In MAD cohorts (N=12) receiving five weekly doses of ALN-CC5, an up to 99 percent knockdown of serum C5 was achieved with a mean maximum knockdown of 98 ± 0.2 percent (p less than 0.01 compared with placebo) in the top dose cohort. Following ALN-CC5 administration, nadir levels of residual C5 as low as 0.6 mcg/mL were observed. Regarding effects on complement activity, multiple doses of ALN-CC5 resulted in an up to 97 percent inhibition of CAP activity, an up to 97 percent inhibition of CCP activity, and an up to 98 percent inhibition of serum hemolytic activity (mean maximum 84 ± 7.6 percent). These effects on complement activity were statistically significant (p less than 0.05 compared with placebo). The level of CAP inhibition achieved in these healthy volunteers is comparable to results seen in people with homozygous C5 deficiency2,3, which highlights the highly robust knockdown of serum C5 levels achieved with ALN-CC5. Furthermore, multiple dose administration of ALN-CC5 achieved the 80 percent target level of serum hemolytic activity inhibition previously correlated with LDH reductions in PNH patients4. Finally, after the last dose of ALN-CC5, C5 knockdown and inhibition of complement activity were highly durable, with effects lasting several months. For example, after five weekly doses in the 200 mg cohort, an up to 98.3 percent knockdown of serum C5 was maintained at day 112.

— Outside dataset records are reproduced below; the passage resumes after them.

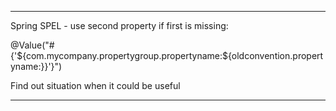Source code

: ------
Spring SPEL - use second property if first is missing:

@Value("#{'${com.mycompany.propertygroup.propertyname:${oldconvention.propertyname:}}'}")

Find out situation when it could be useful

------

Preliminary Phase 1/2 Safety Results
All safety results remain blinded as to treatment allocation. Single and multiple weekly subcutaneous doses of ALN-CC5 or placebo were generally well tolerated with no clinically significant, drug-related adverse events (AEs) reported to date. There were no serious adverse events (SAEs), study discontinuations, or clinically significant laboratory findings. In Part A of the study, a total of 29 AEs were observed, all of them mild or moderate in severity, of which 3 were deemed possibly related to ALN-CC5 or placebo. Two patients experienced mild, transient injection site reactions (ISRs). In Part B of the study, a total of 30 AEs were observed, all of them mild or moderate in severity, of which 12 AEs were deemed possibly related to ALN-CC5 or placebo. Four subjects experienced mild, transient ISRs.